Esse papel de crítico ao petismo, sem rendição ao neoliberalismo, ajudou a enriquecer e diversificar o debate dentro do “campo progressista”. O PDT, por exemplo, conseguiu oxigenar sua juventude muito por conta da atuação desse Cirismo nos últimos anos. O Trabalhismo Brasileiro enquanto corrente política voltou a ser mencionado, mesmo que individualmente ache Ciro Gomes muito mais próximo de um Juscelino Kubitschek do que de um Brizola. Porém, o orquestrado ataque a sua figura política feita pelo Petismo junto com decisões políticas errôneas (como a condução de Ciro Gomes no 2º turno de 2018 e 2022), isolaram a figura de Ciro Gomes e transformou o fenômeno político do Cirismo em uma possibilidade histórica que não se firmou na realidade.

Enquanto fenômeno político e eleitoral, o Cirismo cumpriu por um período curto o papel de criticar o Petismo sem rendição à hegemonia neoliberal. Entretanto, não conseguiu criar bases sólidas no PDT que na primeira oportunidade abandonou a campanha de Ciro Gomes em 2022 e apoiou em massa a candidatura Lula sob o discurso de “combate ao fascismo”. Diante disso, a figura política de Ciro Gomes não reagiu bem a esses impasses e acabou enveredando para um antipetismo de cunho moralista e superficial. Infelizmente, Ciro Gomes não conseguiu entender que existe um abismo entre criticar o Petismo e aderir a um antipetismo infrutífero que se mostrou nas atuais eleições municipais em um apoio velado a uma candidatura bolsonarista em Fortaleza. Faltou ao Cirismo o equilíbrio entre criticar o Petismo (e ser independente dele formando quadros jovens que liderassem esse processo de renovação) e não acenar politicamente para o outro lado.

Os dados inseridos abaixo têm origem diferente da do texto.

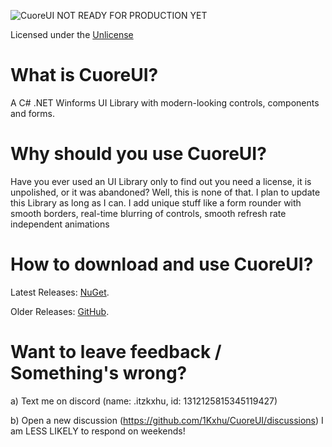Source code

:![CuoreUI](https://github.com/1Kxhu/CuoreUI/assets/115172127/2118fd57-da6c-42a0-998a-b92f92774646)
NOT READY FOR PRODUCTION YET

Licensed under the [Unlicense](https://github.com/1Kxhu/CuoreUI?tab=Unlicense-1-ov-file#)
# What is CuoreUI?
A C# .NET Winforms UI Library with modern-looking controls, components and forms.

# Why should you use CuoreUI?
Have you ever used an UI Library only to find out you need a license, it is unpolished, or it was abandoned?
Well, this is none of that. I plan to update this Library as long as I can.
I add unique stuff like a form rounder with smooth borders, real-time blurring of controls, smooth refresh rate independent animations

# How to download and use CuoreUI?
Latest Releases: [NuGet](https://www.nuget.org/packages/CuoreUI.Winforms/).

Older Releases: [GitHub](https://github.com/1Kxhu/CuoreUI/releases).

# Want to leave feedback / Something's wrong?
a) Text me on discord (name: .itzkxhu, id: 1312125815345119427)

b) Open a new discussion (https://github.com/1Kxhu/CuoreUI/discussions)
I am LESS LIKELY to respond on weekends!
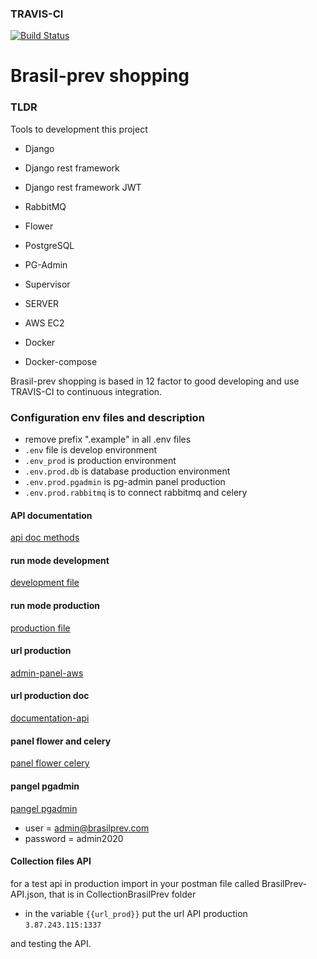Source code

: ### TRAVIS-CI

[![Build Status](https://travis-ci.com/ngelrojas/brasilprev-shopping.svg?branch=master)](https://travis-ci.com/ngelrojas/brasilprev-shopping)

# Brasil-prev shopping

### TLDR

Tools to development this project

-   Django
-   Django rest framework
-   Django rest framework JWT
-   RabbitMQ
-   Flower
-   PostgreSQL
-   PG-Admin
-   Supervisor

-   SERVER
-   AWS EC2
-   Docker
-   Docker-compose

Brasil-prev shopping is based in 12 factor to good developing and use TRAVIS-CI to continuous integration.

### Configuration env files and description

-   remove prefix ".example" in all .env files
-   `.env` file is develop environment
-   `.env_prod` is production environment
-   `.env.prod.db` is database production environment
-   `.env.prod.pgadmin` is pg-admin panel production
-   `.env.prod.rabbitmq` is to connect rabbitmq and celery

#### API documentation

[api doc methods](https://github.com/ngelrojas/brasilprev-shopping/blob/master/APIDOC.md)

#### run mode development

[development file](https://github.com/ngelrojas/brasilprev-shopping/blob/master/DEVELOPMENT.md)

#### run mode production

[production file](https://github.com/ngelrojas/brasilprev-shopping/blob/master/PRODUCTION.md)

#### url production

[admin-panel-aws](http://3.87.243.115:1337/admin/)

#### url production doc

[documentation-api](http://3.87.243.115:1337/api/v1/brasilprev/)

#### panel flower and celery

[panel flower celery](http://3.87.243.115:5555)

#### pangel pgadmin

[pangel pgadmin](http://3.87.243.115:5051)

-   user = admin@brasilprev.com
-   password = admin2020

#### Collection files API

for a test api in production
import in your postman file called BrasilPrev-API.json, that is in CollectionBrasilPrev folder

-   in the variable `{{url_prod}}` put the url API production `3.87.243.115:1337`

and testing the API.
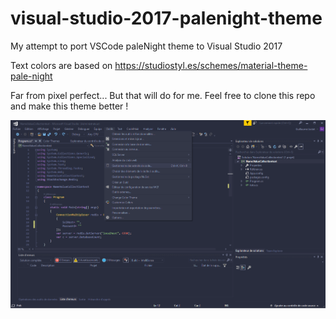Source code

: # visual-studio-2017-palenight-theme
My attempt to port VSCode paleNight theme to Visual Studio 2017

Text colors are based on https://studiostyl.es/schemes/material-theme-pale-night

Far from pixel perfect... But that will do for me. Feel free to clone this repo and make this theme better !

![ScreenShot](Screenshot_1.png)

A falta de base social, ausência de estrutura partidária, campanhas difamatórias e decisões políticas equivocadas fizeram o Cirismo migrar do dever da esperança para a desesperança de quem tinha elementos, mas não conseguiu articular em força política real e qualificada. Uma corrente que busque ser hoje uma alternativa ao Petismo deve buscar o equilíbrio de criticar ferozmente as limitações do PT sem qualquer tipo de desvios à direita. As críticas brizolistas ao PT nos anos 1980 e 1990, por exemplo, não fizeram o gaúcho acenar para o PSDB.

Ao não seguir o que diz continuar, o Cirismo se enfraquece e tende ao desaparecimento enquanto fenômeno político com alguma capilaridade social. Uma lástima porque parecia apresentar algumas potencialidades. Quem sai fortalecido com esse enfraquecimento é o Petismo, ainda hegemônico e engolindo cada vez mais partidos, movimentos, intelectuais e figuras políticas do chamado “campo progressista” com a desculpa do “combate à extrema-direita”. Sem a diversidade do debate e com a ausência completa de criticidade, eles dominam e seguem implantando um neoliberalismo com muito amor e pintado de vermelho.

Itamá Nascimento é cientista Social e Historiador. Mestre e atualmente doutorando em Sociologia pela UFPE.